Saved data entries:

────────────────────────────────────────

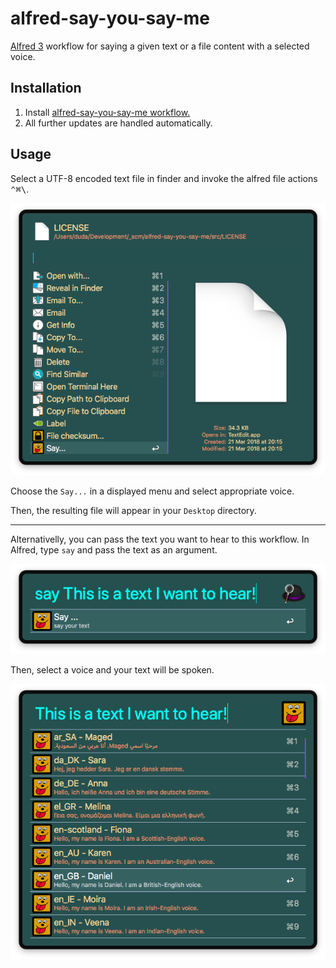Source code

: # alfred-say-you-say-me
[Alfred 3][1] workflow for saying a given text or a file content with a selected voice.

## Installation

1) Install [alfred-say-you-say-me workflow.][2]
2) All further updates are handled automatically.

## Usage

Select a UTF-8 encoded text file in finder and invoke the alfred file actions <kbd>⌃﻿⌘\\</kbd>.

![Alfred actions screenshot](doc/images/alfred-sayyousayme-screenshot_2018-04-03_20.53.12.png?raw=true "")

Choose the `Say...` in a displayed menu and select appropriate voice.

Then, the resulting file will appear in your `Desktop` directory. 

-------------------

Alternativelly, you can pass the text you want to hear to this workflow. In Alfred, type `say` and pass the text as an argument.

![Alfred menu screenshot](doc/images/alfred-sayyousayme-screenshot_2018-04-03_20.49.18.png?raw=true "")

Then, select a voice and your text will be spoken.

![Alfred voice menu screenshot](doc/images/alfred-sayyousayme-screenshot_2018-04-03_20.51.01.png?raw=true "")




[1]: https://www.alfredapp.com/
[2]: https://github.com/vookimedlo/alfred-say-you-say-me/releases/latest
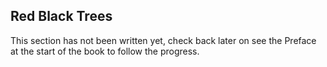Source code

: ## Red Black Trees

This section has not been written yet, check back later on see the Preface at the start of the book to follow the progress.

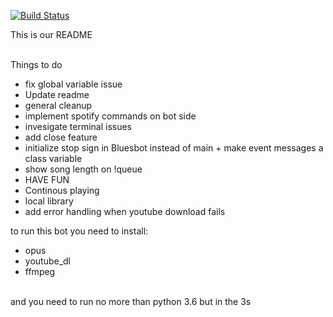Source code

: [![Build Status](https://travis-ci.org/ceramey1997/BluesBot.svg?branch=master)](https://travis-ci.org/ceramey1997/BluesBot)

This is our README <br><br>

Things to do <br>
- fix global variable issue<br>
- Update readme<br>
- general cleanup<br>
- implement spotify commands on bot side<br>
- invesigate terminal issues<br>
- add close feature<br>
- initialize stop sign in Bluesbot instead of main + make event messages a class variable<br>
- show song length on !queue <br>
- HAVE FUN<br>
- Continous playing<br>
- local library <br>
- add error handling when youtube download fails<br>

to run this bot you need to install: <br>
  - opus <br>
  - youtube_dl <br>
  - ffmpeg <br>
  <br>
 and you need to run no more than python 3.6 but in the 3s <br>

────────────────────────────────────────

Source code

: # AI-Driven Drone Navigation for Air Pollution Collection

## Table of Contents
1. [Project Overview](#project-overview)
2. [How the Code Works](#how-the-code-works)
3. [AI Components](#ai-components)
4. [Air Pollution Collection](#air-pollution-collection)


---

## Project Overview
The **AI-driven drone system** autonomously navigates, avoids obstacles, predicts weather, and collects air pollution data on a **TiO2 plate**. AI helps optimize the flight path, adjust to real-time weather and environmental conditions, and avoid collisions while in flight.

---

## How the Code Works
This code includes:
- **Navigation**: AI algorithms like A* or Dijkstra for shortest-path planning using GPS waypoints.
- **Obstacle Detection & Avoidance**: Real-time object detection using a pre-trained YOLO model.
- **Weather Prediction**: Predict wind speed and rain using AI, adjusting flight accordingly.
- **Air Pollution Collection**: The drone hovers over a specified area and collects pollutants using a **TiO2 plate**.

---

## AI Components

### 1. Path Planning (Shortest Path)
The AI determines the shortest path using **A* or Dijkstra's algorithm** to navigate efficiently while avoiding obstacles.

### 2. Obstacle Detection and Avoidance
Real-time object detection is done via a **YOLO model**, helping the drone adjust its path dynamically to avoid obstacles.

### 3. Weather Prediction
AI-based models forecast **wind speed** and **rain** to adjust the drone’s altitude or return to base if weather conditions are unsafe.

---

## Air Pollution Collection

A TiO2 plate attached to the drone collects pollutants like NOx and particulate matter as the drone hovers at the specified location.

────────────────────────────────────────

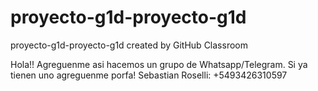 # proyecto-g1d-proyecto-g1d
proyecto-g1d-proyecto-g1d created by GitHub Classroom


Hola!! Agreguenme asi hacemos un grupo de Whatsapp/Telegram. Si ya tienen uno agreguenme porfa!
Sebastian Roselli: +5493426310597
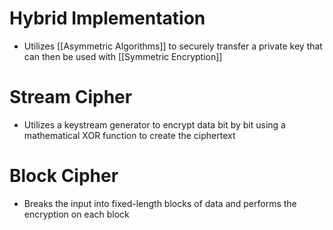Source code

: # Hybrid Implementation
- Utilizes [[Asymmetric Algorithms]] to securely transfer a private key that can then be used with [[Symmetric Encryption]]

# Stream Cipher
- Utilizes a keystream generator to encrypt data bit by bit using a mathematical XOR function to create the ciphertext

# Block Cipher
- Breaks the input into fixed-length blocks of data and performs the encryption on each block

────────────────────────────────────────

- **Work task**
Your answer should consist only of the lines above between the line holding "Things to do <br>" and the line holding "- initialize stop", inclusive, each transcribed exactly.

- **Response**
Things to do <br>
- fix global variable issue<br>
- Update readme<br>
- general cleanup<br>
- implement spotify commands on bot side<br>
- invesigate terminal issues<br>
- add close feature<br>
- initialize stop sign in Bluesbot instead of main + make event messages a class variable<br>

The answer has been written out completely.